As to the fact that the majority of the incidents occurred more than 10 years prior to the instant
offense, defense counsel maintained that their age “cut[ ] the other way,” as they “show[ed] the
longstanding, almost ingrained pattern of violent, threatening behavior by Mr. Nieves.” Counsel
also argued that “the fact that some of the cases go back a number of years actually is proof of how
compelling this evidence is.”
¶8 The State argued that the prior incidents were remote in time, uncertain, and unduly
prejudicial. The State also reiterated its positions that, because none of the incidents resulted in a
conviction, they did not meet the level of reliability mandated by Lynch, and that the incidents not
involving crimes of violence were not allowed under Lynch.

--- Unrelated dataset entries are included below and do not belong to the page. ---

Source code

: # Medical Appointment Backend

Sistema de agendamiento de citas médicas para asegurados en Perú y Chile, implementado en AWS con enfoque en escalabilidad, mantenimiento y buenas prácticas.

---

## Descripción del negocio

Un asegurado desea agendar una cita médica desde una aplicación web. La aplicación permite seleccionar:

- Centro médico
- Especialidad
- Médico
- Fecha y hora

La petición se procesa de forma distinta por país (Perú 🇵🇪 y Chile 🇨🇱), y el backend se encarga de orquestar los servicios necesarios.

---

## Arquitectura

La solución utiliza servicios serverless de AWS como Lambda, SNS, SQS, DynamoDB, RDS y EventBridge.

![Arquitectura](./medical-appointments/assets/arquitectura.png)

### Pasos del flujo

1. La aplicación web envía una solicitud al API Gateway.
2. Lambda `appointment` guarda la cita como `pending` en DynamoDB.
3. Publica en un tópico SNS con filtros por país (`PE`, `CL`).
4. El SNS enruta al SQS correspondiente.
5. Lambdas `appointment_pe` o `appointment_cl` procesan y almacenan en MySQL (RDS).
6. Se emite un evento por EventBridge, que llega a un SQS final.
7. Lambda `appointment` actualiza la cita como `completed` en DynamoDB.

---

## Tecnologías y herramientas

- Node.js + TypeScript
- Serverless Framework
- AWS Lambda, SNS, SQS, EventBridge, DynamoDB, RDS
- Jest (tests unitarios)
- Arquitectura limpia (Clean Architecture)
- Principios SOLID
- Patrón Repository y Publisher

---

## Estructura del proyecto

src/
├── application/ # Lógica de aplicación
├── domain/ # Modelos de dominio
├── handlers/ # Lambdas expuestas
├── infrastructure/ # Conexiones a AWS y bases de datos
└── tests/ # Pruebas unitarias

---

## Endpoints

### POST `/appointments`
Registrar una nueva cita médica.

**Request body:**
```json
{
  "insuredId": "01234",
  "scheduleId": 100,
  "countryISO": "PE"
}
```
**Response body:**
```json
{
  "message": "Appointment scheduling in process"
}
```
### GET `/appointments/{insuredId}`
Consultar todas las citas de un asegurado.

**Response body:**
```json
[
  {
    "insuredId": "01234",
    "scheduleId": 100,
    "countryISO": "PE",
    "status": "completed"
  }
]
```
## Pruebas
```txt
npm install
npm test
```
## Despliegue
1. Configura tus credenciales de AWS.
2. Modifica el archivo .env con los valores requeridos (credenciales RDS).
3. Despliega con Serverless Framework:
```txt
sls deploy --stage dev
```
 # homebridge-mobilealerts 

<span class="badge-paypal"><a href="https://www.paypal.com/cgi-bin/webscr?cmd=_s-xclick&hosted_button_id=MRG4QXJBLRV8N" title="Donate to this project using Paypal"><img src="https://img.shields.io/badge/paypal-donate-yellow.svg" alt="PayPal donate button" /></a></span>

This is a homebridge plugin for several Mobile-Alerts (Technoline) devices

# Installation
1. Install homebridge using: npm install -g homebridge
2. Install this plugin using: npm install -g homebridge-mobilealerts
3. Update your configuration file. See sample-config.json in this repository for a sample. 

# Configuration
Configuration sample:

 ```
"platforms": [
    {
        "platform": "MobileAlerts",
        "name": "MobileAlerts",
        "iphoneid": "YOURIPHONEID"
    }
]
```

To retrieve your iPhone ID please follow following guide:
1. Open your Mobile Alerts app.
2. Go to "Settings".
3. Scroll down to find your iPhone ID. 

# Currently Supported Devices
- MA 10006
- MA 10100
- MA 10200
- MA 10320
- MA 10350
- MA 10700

¶9 Citing People v. Ellis, 187 Ill. App. 3d 295 (1989), the trial court ruled that the incidents
that occurred more than 10 years prior to the shooting were inadmissible. It reserved ruling on the
admissibility of the three more recent incidents, stating, “[W]e’ll just have to see how this plays
out. We can revisit it at the time of trial.”
¶ 10 Defendant’s bench trial commenced on October 29, 2019.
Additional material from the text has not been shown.